It’s no secret that this winter put any Californian worries about drought to bed. And for the Golden State backcountry set, the lasting snowpack on the mountains means a plentiful summer ski-mountaineering season on the high peaks. The iconic Mt. Shasta received 153-percent of normal precipitation, making this past winter one of the wettest on record. We caught up with Shasta guide Rich Meyer to learn more about this boom winter and how an extended summer ski season is keeping the ski stoke alive.

Rich Meyer harvests the California corn. [Photo] Chris Carr

Backcountry Magazine: California still has an incredible amount of ski-able snow. Is the extended spring/summer ski season shaking up your usual routine?

Rich Meyer: California’s still skiing quite well with a deep snowpack in many places. I’ve done more personal ski trips and guided ski trips this season than I have in the last few seasons. It’s been great to put off walking downhill for as long as possible.

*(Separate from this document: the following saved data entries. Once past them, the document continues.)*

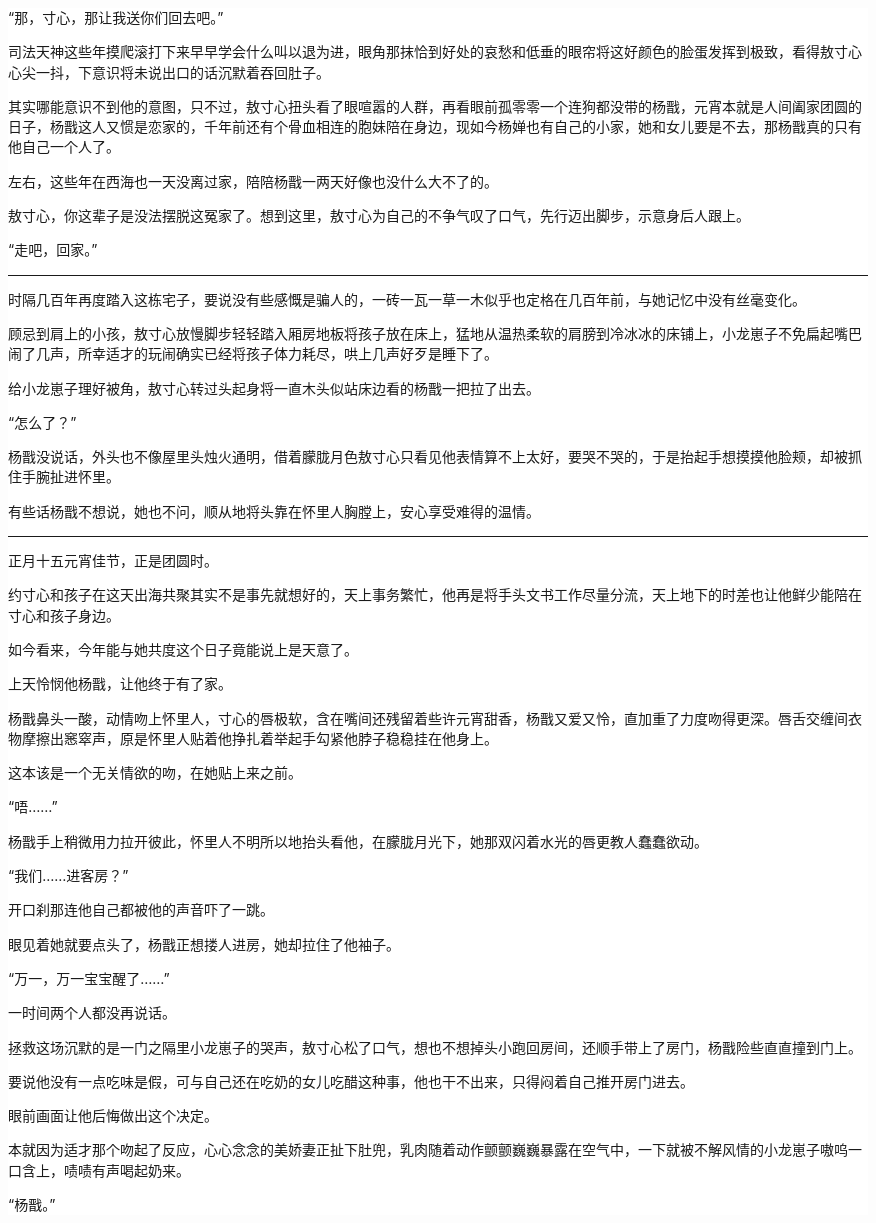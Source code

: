 “那，寸心，那让我送你们回去吧。”

司法天神这些年摸爬滚打下来早早学会什么叫以退为进，眼角那抹恰到好处的哀愁和低垂的眼帘将这好颜色的脸蛋发挥到极致，看得敖寸心心尖一抖，下意识将未说出口的话沉默着吞回肚子。

其实哪能意识不到他的意图，只不过，敖寸心扭头看了眼喧嚣的人群，再看眼前孤零零一个连狗都没带的杨戬，元宵本就是人间阖家团圆的日子，杨戬这人又惯是恋家的，千年前还有个骨血相连的胞妹陪在身边，现如今杨婵也有自己的小家，她和女儿要是不去，那杨戬真的只有他自己一个人了。

左右，这些年在西海也一天没离过家，陪陪杨戬一两天好像也没什么大不了的。

敖寸心，你这辈子是没法摆脱这冤家了。想到这里，敖寸心为自己的不争气叹了口气，先行迈出脚步，示意身后人跟上。

“走吧，回家。”

---

时隔几百年再度踏入这栋宅子，要说没有些感慨是骗人的，一砖一瓦一草一木似乎也定格在几百年前，与她记忆中没有丝毫变化。

顾忌到肩上的小孩，敖寸心放慢脚步轻轻踏入厢房地板将孩子放在床上，猛地从温热柔软的肩膀到冷冰冰的床铺上，小龙崽子不免扁起嘴巴闹了几声，所幸适才的玩闹确实已经将孩子体力耗尽，哄上几声好歹是睡下了。

给小龙崽子理好被角，敖寸心转过头起身将一直木头似站床边看的杨戬一把拉了出去。

“怎么了？”

杨戬没说话，外头也不像屋里头烛火通明，借着朦胧月色敖寸心只看见他表情算不上太好，要哭不哭的，于是抬起手想摸摸他脸颊，却被抓住手腕扯进怀里。

有些话杨戬不想说，她也不问，顺从地将头靠在怀里人胸膛上，安心享受难得的温情。

---

正月十五元宵佳节，正是团圆时。

约寸心和孩子在这天出海共聚其实不是事先就想好的，天上事务繁忙，他再是将手头文书工作尽量分流，天上地下的时差也让他鲜少能陪在寸心和孩子身边。

如今看来，今年能与她共度这个日子竟能说上是天意了。

上天怜悯他杨戬，让他终于有了家。

杨戬鼻头一酸，动情吻上怀里人，寸心的唇极软，含在嘴间还残留着些许元宵甜香，杨戬又爱又怜，直加重了力度吻得更深。唇舌交缠间衣物摩擦出窸窣声，原是怀里人贴着他挣扎着举起手勾紧他脖子稳稳挂在他身上。

这本该是一个无关情欲的吻，在她贴上来之前。

“唔……”

杨戬手上稍微用力拉开彼此，怀里人不明所以地抬头看他，在朦胧月光下，她那双闪着水光的唇更教人蠢蠢欲动。

“我们……进客房？”

开口刹那连他自己都被他的声音吓了一跳。

眼见着她就要点头了，杨戬正想搂人进房，她却拉住了他袖子。

“万一，万一宝宝醒了……”

一时间两个人都没再说话。

拯救这场沉默的是一门之隔里小龙崽子的哭声，敖寸心松了口气，想也不想掉头小跑回房间，还顺手带上了房门，杨戬险些直直撞到门上。

要说他没有一点吃味是假，可与自己还在吃奶的女儿吃醋这种事，他也干不出来，只得闷着自己推开房门进去。

眼前画面让他后悔做出这个决定。

本就因为适才那个吻起了反应，心心念念的美娇妻正扯下肚兜，乳肉随着动作颤颤巍巍暴露在空气中，一下就被不解风情的小龙崽子嗷呜一口含上，啧啧有声喝起奶来。

“杨戬。”
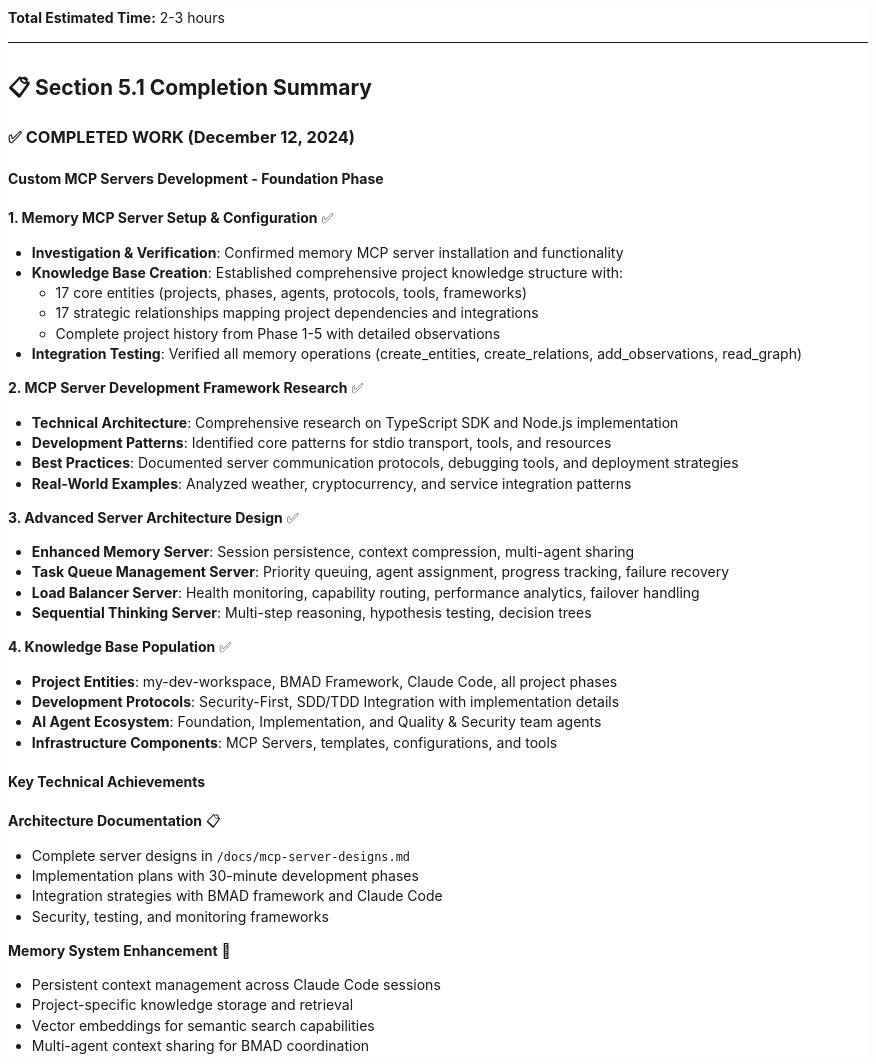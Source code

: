 **Total Estimated Time:** 2-3 hours

---

## 📋 Section 5.1 Completion Summary

### ✅ **COMPLETED WORK (December 12, 2024)**

#### **Custom MCP Servers Development - Foundation Phase**

**1. Memory MCP Server Setup & Configuration** ✅
- **Investigation & Verification**: Confirmed memory MCP server installation and functionality
- **Knowledge Base Creation**: Established comprehensive project knowledge structure with:
  - 17 core entities (projects, phases, agents, protocols, tools, frameworks)
  - 17 strategic relationships mapping project dependencies and integrations
  - Complete project history from Phase 1-5 with detailed observations
- **Integration Testing**: Verified all memory operations (create_entities, create_relations, add_observations, read_graph)

**2. MCP Server Development Framework Research** ✅
- **Technical Architecture**: Comprehensive research on TypeScript SDK and Node.js implementation
- **Development Patterns**: Identified core patterns for stdio transport, tools, and resources
- **Best Practices**: Documented server communication protocols, debugging tools, and deployment strategies
- **Real-World Examples**: Analyzed weather, cryptocurrency, and service integration patterns

**3. Advanced Server Architecture Design** ✅
- **Enhanced Memory Server**: Session persistence, context compression, multi-agent sharing
- **Task Queue Management Server**: Priority queuing, agent assignment, progress tracking, failure recovery
- **Load Balancer Server**: Health monitoring, capability routing, performance analytics, failover handling
- **Sequential Thinking Server**: Multi-step reasoning, hypothesis testing, decision trees

**4. Knowledge Base Population** ✅
- **Project Entities**: my-dev-workspace, BMAD Framework, Claude Code, all project phases
- **Development Protocols**: Security-First, SDD/TDD Integration with implementation details
- **AI Agent Ecosystem**: Foundation, Implementation, and Quality & Security team agents
- **Infrastructure Components**: MCP Servers, templates, configurations, and tools

#### **Key Technical Achievements**

**Architecture Documentation** 📋
- Complete server designs in `/docs/mcp-server-designs.md`
- Implementation plans with 30-minute development phases
- Integration strategies with BMAD framework and Claude Code
- Security, testing, and monitoring frameworks

**Memory System Enhancement** 🧠
- Persistent context management across Claude Code sessions
- Project-specific knowledge storage and retrieval
- Vector embeddings for semantic search capabilities
- Multi-agent context sharing for BMAD coordination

BCM: How do your priorities and objectives change when you transition to the summer season?

RM: From an enjoyment perspective, I switch from seeking fresh pow and cold snow to seeking corn. Often there’s a shift from smaller or medium-sized mountains in winter to the bigger mountains in spring and summer. Summiting is harder in the middle of winter. Also, my alpine start time differs by season—if I get an alpine start in winter, it’s typically between 5:00 a.m. and 6:00 a.m., in the spring and summer it’s 1:00 a.m. or 2:00 a.m.

From a safety perspective, my focus shifts a little from watching avalanche conditions in winter to tracking the sun. Watching freezing levels, temperature highs and lows and keeping an eye out for rock fall become my priorities.

Rich Meyer and Wyatt Meyer prep for a multiday climb and ski of Mt. Shasta. [Photo] Ryan Sorenson

BCM: What have the Shasta conditions been like this year compared to the last few drought years?

RM: There’s no question that there’s a deeper snow pack on most of the mountain—the upper mountain still experiences a ton of wind in winter, so it gets scoured no matter what. Thankfully, the deeper snow pack typically means a longer and more predictable season. In many ways, it insulates itself and keeps the sun-cups from forming too rapidly and the snowpack from getting rotten too quickly. We can also use skins for more of the climb when we have a deep snowpack. Often in June there can be a lot of walking on dirt at lower elevations, which is obviously less ideal.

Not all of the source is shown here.